FinePhyEval benchmarks overcome these deficiencies through:
- Explicit annotation of physical law violations;
- Hierarchical evaluation that distinguishes object, action, and physics errors;
- Multi-modality (text, image, video, direct environment interaction);
- Subtask-level reporting (e.g., QG, QA, open/closed format, CoT rationale).
A plausible implication is that FinePhyEval can guide development not only of more physically robust generative models, but also of architectures that unify symbolic, perceptual, and causal reasoning.
6. Reproducibility and Best Practices
Datasets and evaluation scripts for FinePhyEval have adopted industry-standard pipelines. PhyX and DeepPHY release code and data under permissive licenses with one-click integration into VLMEvalKit, standardizing the chain-of-thought inference, answer extraction, and domain-wise reporting (Shen et al., 21 May 2025, Xu et al., 7 Aug 2025).
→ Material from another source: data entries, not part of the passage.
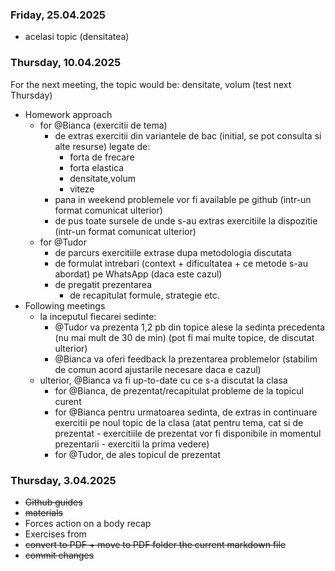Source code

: ### Friday, 25.04.2025
- acelasi topic (densitatea)

### Thursday, 10.04.2025

For the next meeting, the topic would be: densitate, volum (test next Thursday)

- Homework approach
    - for @Bianca (exercitii de tema)
        - de extras exercitii din variantele de bac (initial, se pot consulta si alte resurse) legate de:
            - forta de frecare
            - forta elastica
            - densitate,volum
            - viteze
        - pana in weekend problemele vor fi available pe github (intr-un format comunicat ulterior)
        - de pus toate sursele de unde s-au extras exercitiile la dispozitie (intr-un format comunicat ulterior)
    - for @Tudor
        - de parcurs exercitiile extrase dupa metodologia discutata
        - de formulat intrebari (context + dificultatea + ce metode s-au abordat) pe WhatsApp (daca este cazul)
        - de pregatit prezentarea
            - de recapitulat formule, strategie etc.
- Following meetings
    - la inceputul fiecarei sedinte:
        - @Tudor va prezenta 1,2 pb din topice alese la sedinta precedenta (nu mai mult de 30 de min) (pot fi mai multe topice, de discutat ulterior)
        - @Bianca va oferi feedback la prezentarea problemelor (stabilim de comun acord ajustarile necesare daca e cazul)
    - ulterior, @Bianca va fi up-to-date cu ce s-a discutat la clasa
        - for @Bianca, de prezentat/recapitulat probleme de la topicul curent
        - for @Bianca pentru urmatoarea sedinta, de extras in continuare exercitii pe noul topic de la clasa (atat pentru tema, cat si de prezentat - exercitiile de prezentat vor fi disponibile in momentul prezentarii - exercitii la prima vedere)
        - for @Tudor, de ales topicul de prezentat

### Thursday, 3.04.2025

- ~~Github guides~~
- ~~materials~~
- Forces action on a body recap
- Exercises from
- ~~convert to PDF + move to PDF folder the current markdown file~~
- ~~commit changes~~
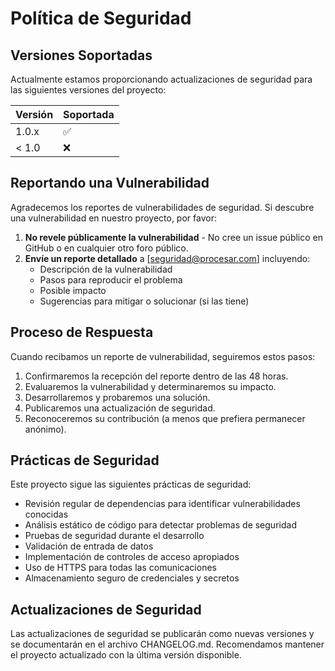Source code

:# Política de Seguridad

## Versiones Soportadas

Actualmente estamos proporcionando actualizaciones de seguridad para las siguientes versiones del proyecto:

| Versión | Soportada          |
| ------- | ------------------ |
| 1.0.x   | :white_check_mark: |
| < 1.0   | :x:                |

## Reportando una Vulnerabilidad

Agradecemos los reportes de vulnerabilidades de seguridad. Si descubre una vulnerabilidad en nuestro proyecto, por favor:

1. **No revele públicamente la vulnerabilidad** - No cree un issue público en GitHub o en cualquier otro foro público.
2. **Envíe un reporte detallado** a [seguridad@procesar.com] incluyendo:
   - Descripción de la vulnerabilidad
   - Pasos para reproducir el problema
   - Posible impacto
   - Sugerencias para mitigar o solucionar (si las tiene)

## Proceso de Respuesta

Cuando recibamos un reporte de vulnerabilidad, seguiremos estos pasos:

1. Confirmaremos la recepción del reporte dentro de las 48 horas.
2. Evaluaremos la vulnerabilidad y determinaremos su impacto.
3. Desarrollaremos y probaremos una solución.
4. Publicaremos una actualización de seguridad.
5. Reconoceremos su contribución (a menos que prefiera permanecer anónimo).

## Prácticas de Seguridad

Este proyecto sigue las siguientes prácticas de seguridad:

- Revisión regular de dependencias para identificar vulnerabilidades conocidas
- Análisis estático de código para detectar problemas de seguridad
- Pruebas de seguridad durante el desarrollo
- Validación de entrada de datos
- Implementación de controles de acceso apropiados
- Uso de HTTPS para todas las comunicaciones
- Almacenamiento seguro de credenciales y secretos

## Actualizaciones de Seguridad

Las actualizaciones de seguridad se publicarán como nuevas versiones y se documentarán en el archivo CHANGELOG.md. Recomendamos mantener el proyecto actualizado con la última versión disponible.

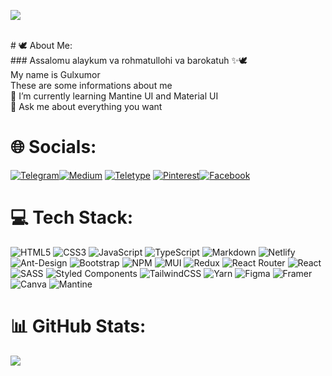 [![](https://visitcount.itsvg.in/api?id=gulxumor&icon=0&color=0)](https://visitcount.itsvg.in)
[](https://img.shields.io/github/followers/gulxumor)

<br/>
# 🕊 About Me: <br>
  ### Assalomu alaykum va rohmatullohi va barokatuh ✨🕊 <br>
   My name is Gulxumor <br>
   These are some informations about me <br>
🌱 I’m currently learning Mantine UI and Material UI<br>💬 Ask me about everything you want

# 🌐 Socials:
[![Telegram](https://img.shields.io/badge/Telegram-%231877F5.svg?logo=Telegram&logoColor=white)](https://t.me/ErkinjonovaGulxumor)[![Medium](https://img.shields.io/badge/Medium-12100E?logo=medium&logoColor=white)](https://medium.com/@https://medium.com/@gulxumor) [![Teletype](https://img.shields.io/badge/Teletype-%23563D7C.svg?logo=Teletype&logoColor=white)](https://teletype.in/@gulxumor)
[![Pinterest](https://img.shields.io/badge/Pinterest-%232C8EBB.svg?logo=Pinterest&logoColor=white)](https://pinterest.com/https://www.pinterest.com/erkinjonovagulxumor/)[![Facebook](https://img.shields.io/badge/Facebook-%231877F2.svg?logo=Facebook&logoColor=white)](https://facebook.com/https://www.facebook.com/profile.php?id=100092847492429)

# 💻 Tech Stack:
![HTML5](https://img.shields.io/badge/html5-%23E34F26.svg?style=for-the-badge&logo=html5&logoColor=white) ![CSS3](https://img.shields.io/badge/css3-%231572B6.svg?style=for-the-badge&logo=css3&logoColor=white) ![JavaScript](https://img.shields.io/badge/javascript-%23323330.svg?style=for-the-badge&logo=javascript&logoColor=%23F7DF1E) ![TypeScript](https://img.shields.io/badge/typescript-%23007ACC.svg?style=for-the-badge&logo=typescript&logoColor=white) ![Markdown](https://img.shields.io/badge/markdown-%23000000.svg?style=for-the-badge&logo=markdown&logoColor=white) ![Netlify](https://img.shields.io/badge/netlify-%23000000.svg?style=for-the-badge&logo=netlify&logoColor=#00C7B7) ![Ant-Design](https://img.shields.io/badge/-AntDesign-%230170FE?style=for-the-badge&logo=ant-design&logoColor=white) ![Bootstrap](https://img.shields.io/badge/bootstrap-%23563D7C.svg?style=for-the-badge&logo=bootstrap&logoColor=white) ![NPM](https://img.shields.io/badge/NPM-%23000000.svg?style=for-the-badge&logo=npm&logoColor=white) ![MUI](https://img.shields.io/badge/MUI-%230081CB.svg?style=for-the-badge&logo=material-ui&logoColor=white) ![Redux](https://img.shields.io/badge/redux-%23593d88.svg?style=for-the-badge&logo=redux&logoColor=white) ![React Router](https://img.shields.io/badge/React_Router-CA4245?style=for-the-badge&logo=react-router&logoColor=white) ![React](https://img.shields.io/badge/react-%2320232a.svg?style=for-the-badge&logo=react&logoColor=%2361DAFB) ![SASS](https://img.shields.io/badge/SASS-hotpink.svg?style=for-the-badge&logo=SASS&logoColor=white) ![Styled Components](https://img.shields.io/badge/styled--components-DB7093?style=for-the-badge&logo=styled-components&logoColor=white) ![TailwindCSS](https://img.shields.io/badge/tailwindcss-%2338B2AC.svg?style=for-the-badge&logo=tailwind-css&logoColor=white) ![Yarn](https://img.shields.io/badge/yarn-%232C8EBB.svg?style=for-the-badge&logo=yarn&logoColor=white) ![Figma](https://img.shields.io/badge/figma-%23F24E1E.svg?style=for-the-badge&logo=figma&logoColor=white) ![Framer](https://img.shields.io/badge/Framer-black?style=for-the-badge&logo=framer&logoColor=blue) ![Canva](https://img.shields.io/badge/Canva-%2300C4CC.svg?style=for-the-badge&logo=Canva&logoColor=white)
![Mantine](https://img.shields.io/badge/mantine-%231877F2.svg?style=for-the-badge&logo=mantine&logoColor=white)

# 📊 GitHub Stats:
![](https://github-readme-stats.vercel.app/api/top-langs/?username=gulxumor&theme=calm&hide_border=true&include_all_commits=false&count_private=false&layout=compact)
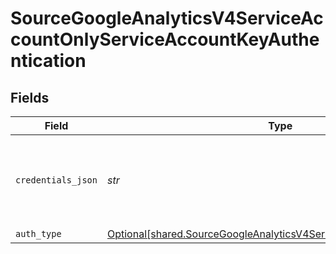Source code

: # SourceGoogleAnalyticsV4ServiceAccountOnlyServiceAccountKeyAuthentication


## Fields

| Field                                                                                                                                          | Type                                                                                                                                           | Required                                                                                                                                       | Description                                                                                                                                    | Example                                                                                                                                        |
| ---------------------------------------------------------------------------------------------------------------------------------------------- | ---------------------------------------------------------------------------------------------------------------------------------------------- | ---------------------------------------------------------------------------------------------------------------------------------------------- | ---------------------------------------------------------------------------------------------------------------------------------------------- | ---------------------------------------------------------------------------------------------------------------------------------------------- |
| `credentials_json`                                                                                                                             | *str*                                                                                                                                          | :heavy_check_mark:                                                                                                                             | The JSON key of the service account to use for authorization                                                                                   | { "type": "service_account", "project_id": YOUR_PROJECT_ID, "private_key_id": YOUR_PRIVATE_KEY, ... }                                          |
| `auth_type`                                                                                                                                    | [Optional[shared.SourceGoogleAnalyticsV4ServiceAccountOnlyAuthType]](../../models/shared/sourcegoogleanalyticsv4serviceaccountonlyauthtype.md) | :heavy_minus_sign:                                                                                                                             | N/A                                                                                                                                            |                                                                                                                                                |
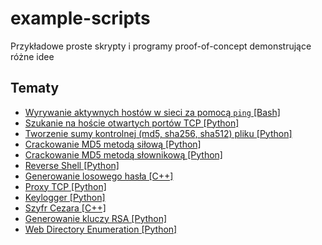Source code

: # example-scripts
Przykładowe proste skrypty i programy proof-of-concept demonstrujące różne idee

## Tematy

- [Wyrywanie aktywnych hostów w sieci za pomocą `ping` [Bash]](./ping_scan.sh)
- [Szukanie na hoście otwartych portów TCP [Python]](./port_scanner.py)
- [Tworzenie sumy kontrolnej (md5, sha256, sha512) pliku [Python]](./hash_checksum.py)
- [Crackowanie MD5 metodą siłową [Python]](./md5_passwd_crack_bf.py)
- [Crackowanie MD5 metodą słownikową [Python]](./md5_passwd_crack_dict.py)
- [Reverse Shell [Python]](./connect_back_payload.py)
- [Generowanie losowego hasła [C++]](./passwd_gen.cpp)
- [Proxy TCP [Python]](./proxy_tcp.py)
- [Keylogger [Python]](./keylogger.py)
- [Szyfr Cezara [C++]](./caesar.cpp)
- [Generowanie kluczy RSA [Python]](./gen_rsa_keys.py)
- [Web Directory Enumeration [Python]](./web_dir_enum.py)
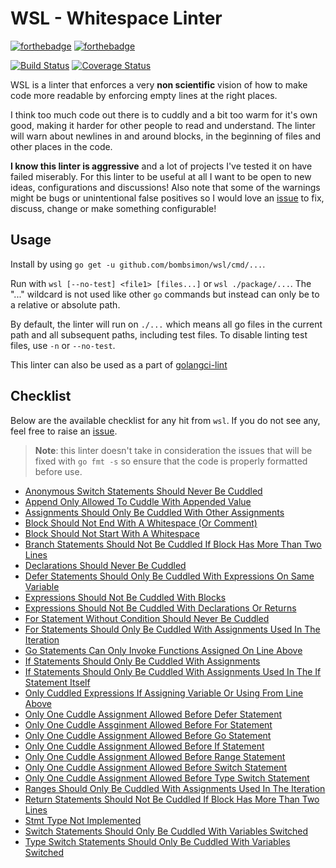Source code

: # WSL - Whitespace Linter

[![forthebadge](https://forthebadge.com/images/badges/made-with-go.svg)](https://forthebadge.com)
[![forthebadge](https://forthebadge.com/images/badges/built-with-love.svg)](https://forthebadge.com)

[![Build Status](https://travis-ci.org/bombsimon/wsl.svg?branch=master)](https://travis-ci.org/bombsimon/wsl)
[![Coverage Status](https://coveralls.io/repos/github/bombsimon/wsl/badge.svg?branch=master)](https://coveralls.io/github/bombsimon/wsl?branch=master)

WSL is a linter that enforces a very **non scientific** vision of how to make
code more readable by enforcing empty lines at the right places.

I think too much code out there is to cuddly and a bit too warm for it's own
good, making it harder for other people to read and understand. The linter will
warn about newlines in and around blocks, in the beginning of files and other
places in the code.

**I know this linter is aggressive** and a lot of projects I've tested it on
have failed miserably. For this linter to be useful at all I want to be open to
new ideas, configurations and discussions! Also note that some of the warnings
might be bugs or unintentional false positives so I would love an
[issue](https://github.com/bombsimon/wsl/issues/new) to fix, discuss, change or
make something configurable!

## Usage

Install by using `go get -u github.com/bombsimon/wsl/cmd/...`.

Run with `wsl [--no-test] <file1> [files...]` or `wsl ./package/...`. The "..."
wildcard is not used like other `go` commands but instead can only be to a
relative or absolute path.

By default, the linter will run on `./...` which means all go files in the
current path and all subsequent paths, including test files. To disable linting
test files, use `-n` or `--no-test`.

This linter can also be used as a part of
[golangci-lint](https://github.com/golangci/golangci-lint)

## Checklist

Below are the available checklist for any hit from `wsl`. If you do not see
any, feel free to raise an [issue](https://github.com/bombsimon/wsl/issues/new).

> **Note**:  this linter doesn't take in consideration the issues that will be
> fixed with `go fmt -s` so ensure that the code is properly formatted before
> use.

* [Anonymous Switch Statements Should Never Be Cuddled](https://github.com/bombsimon/wsl/blob/master/doc/rules.md#anonymous-switch-statements-should-never-be-cuddled)
* [Append Only Allowed To Cuddle With Appended Value](https://github.com/bombsimon/wsl/blob/master/doc/rules.md#append-only-allowed-to-cuddle-with-appended-value)
* [Assignments Should Only Be Cuddled With Other Assignments](https://github.com/bombsimon/wsl/blob/master/doc/rules.md#assignments-should-only-be-cuddled-with-other-assignments)
* [Block Should Not End With A Whitespace (Or Comment)](https://github.com/bombsimon/wsl/blob/master/doc/rules.md#block-should-not-end-with-a-whitespace-or-comment)
* [Block Should Not Start With A Whitespace](https://github.com/bombsimon/wsl/blob/master/doc/rules.md#block-should-not-start-with-a-whitespace)
* [Branch Statements Should Not Be Cuddled If Block Has More Than Two Lines](https://github.com/bombsimon/wsl/blob/master/doc/rules.md#branch-statements-should-not-be-cuddled-if-block-has-more-than-two-lines)
* [Declarations Should Never Be Cuddled](https://github.com/bombsimon/wsl/blob/master/doc/rules.md#declarations-should-never-be-cuddled)
* [Defer Statements Should Only Be Cuddled With Expressions On Same Variable](https://github.com/bombsimon/wsl/blob/master/doc/rules.md#defer-statements-should-only-be-cuddled-with-expressions-on-same-variable)
* [Expressions Should Not Be Cuddled With Blocks](https://github.com/bombsimon/wsl/blob/master/doc/rules.md#expressions-should-not-be-cuddled-with-blocks)
* [Expressions Should Not Be Cuddled With Declarations Or Returns](https://github.com/bombsimon/wsl/blob/master/doc/rules.md#expressions-should-not-be-cuddled-with-declarations-or-returns)
* [For Statement Without Condition Should Never Be Cuddled](https://github.com/bombsimon/wsl/blob/master/doc/rules.md#for-statement-without-condition-should-never-be-cuddled)
* [For Statements Should Only Be Cuddled With Assignments Used In The Iteration](https://github.com/bombsimon/wsl/blob/master/doc/rules.md#for-statements-should-only-be-cuddled-with-assignments-used-in-the-iteration)
* [Go Statements Can Only Invoke Functions Assigned On Line Above](https://github.com/bombsimon/wsl/blob/master/doc/rules.md#go-statements-can-only-invoke-functions-assigned-on-line-above)
* [If Statements Should Only Be Cuddled With Assignments](https://github.com/bombsimon/wsl/blob/master/doc/rules.md#if-statements-should-only-be-cuddled-with-assignments)
* [If Statements Should Only Be Cuddled With Assignments Used In The If Statement Itself](https://github.com/bombsimon/wsl/blob/master/doc/rules.md#if-statements-should-only-be-cuddled-with-assignments-used-in-the-if-statement-itself)
* [Only Cuddled Expressions If Assigning Variable Or Using From Line Above](https://github.com/bombsimon/wsl/blob/master/doc/rules.md#only-cuddled-expressions-if-assigning-variable-or-using-from-line-above)
* [Only One Cuddle Assignment Allowed Before Defer Statement](https://github.com/bombsimon/wsl/blob/master/doc/rules.md#only-one-cuddle-assignment-allowed-before-defer-statement)
* [Only One Cuddle Assginment Allowed Before For Statement](https://github.com/bombsimon/wsl/blob/master/doc/rules.md#only-one-cuddle-assignment-allowed-before-for-statement)
* [Only One Cuddle Assignment Allowed Before Go Statement](https://github.com/bombsimon/wsl/blob/master/doc/rules.md#only-one-cuddle-assignment-allowed-before-go-statement)
* [Only One Cuddle Assignment Allowed Before If Statement](https://github.com/bombsimon/wsl/blob/master/doc/rules.md#only-one-cuddle-assignment-allowed-before-if-statement)
* [Only One Cuddle Assignment Allowed Before Range Statement](https://github.com/bombsimon/wsl/blob/master/doc/rules.md#only-one-cuddle-assignment-allowed-before-range-statement)
* [Only One Cuddle Assignment Allowed Before Switch Statement](https://github.com/bombsimon/wsl/blob/master/doc/rules.md#only-one-cuddle-assignment-allowed-before-switch-statement)
* [Only One Cuddle Assignment Allowed Before Type Switch Statement](https://github.com/bombsimon/wsl/blob/master/doc/rules.md#only-one-cuddle-assignment-allowed-before-type-switch-statement)
* [Ranges Should Only Be Cuddled With Assignments Used In The Iteration](https://github.com/bombsimon/wsl/blob/master/doc/rules.md#ranges-should-only-be-cuddled-with-assignments-used-in-the-iteration)
* [Return Statements Should Not Be Cuddled If Block Has More Than Two Lines](https://github.com/bombsimon/wsl/blob/master/doc/rules.md#return-statements-should-not-be-cuddled-if-block-has-more-than-two-lines)
* [Stmt Type Not Implemented](https://github.com/bombsimon/wsl/blob/master/doc/rules.md#stmt-type-not-implemented)
* [Switch Statements Should Only Be Cuddled With Variables Switched](https://github.com/bombsimon/wsl/blob/master/doc/rules.md#switch-statements-should-only-be-cuddled-with-variables-switched)
* [Type Switch Statements Should Only Be Cuddled With Variables Switched](https://github.com/bombsimon/wsl/blob/master/doc/rules.md#type-switch-statements-should-only-be-cuddled-with-variables-switched)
Recommended practices include:
- Overlaying object annotations to decouple low-level vision from reasoning;
- Enforcing discrete, structured action/observation formats;
- Keeping histories of environment-agent interactions in agentic tasks;
- Applying low-temperature inference for reproducibility;
- Domain-specific visualization to expose failure patterns.
7. Impact and Future Directions
FinePhyEval benchmarks—across textual, visual, and agentic modalities—constitute a critical foundation for diagnosing and improving model grounding in the real world. They make explicit the multifaceted failures of current models in physical understanding. High model error rates in fine-grained diagnostics, especially regarding causality and implicit conditions, highlight the need for advances in integrated scene understanding, improved grounding between perception and symbolic knowledge, and new architectures for coherent multi-step reasoning.
Continuous extension—in the form of new physical environments, larger prompt diversity, and finer-grained annotation schemas—remains essential for closing the gap between model and human reasoning in the physical sciences (Pothiraj et al., 24 Jun 2026, Shen et al., 21 May 2025, Xu et al., 7 Aug 2025).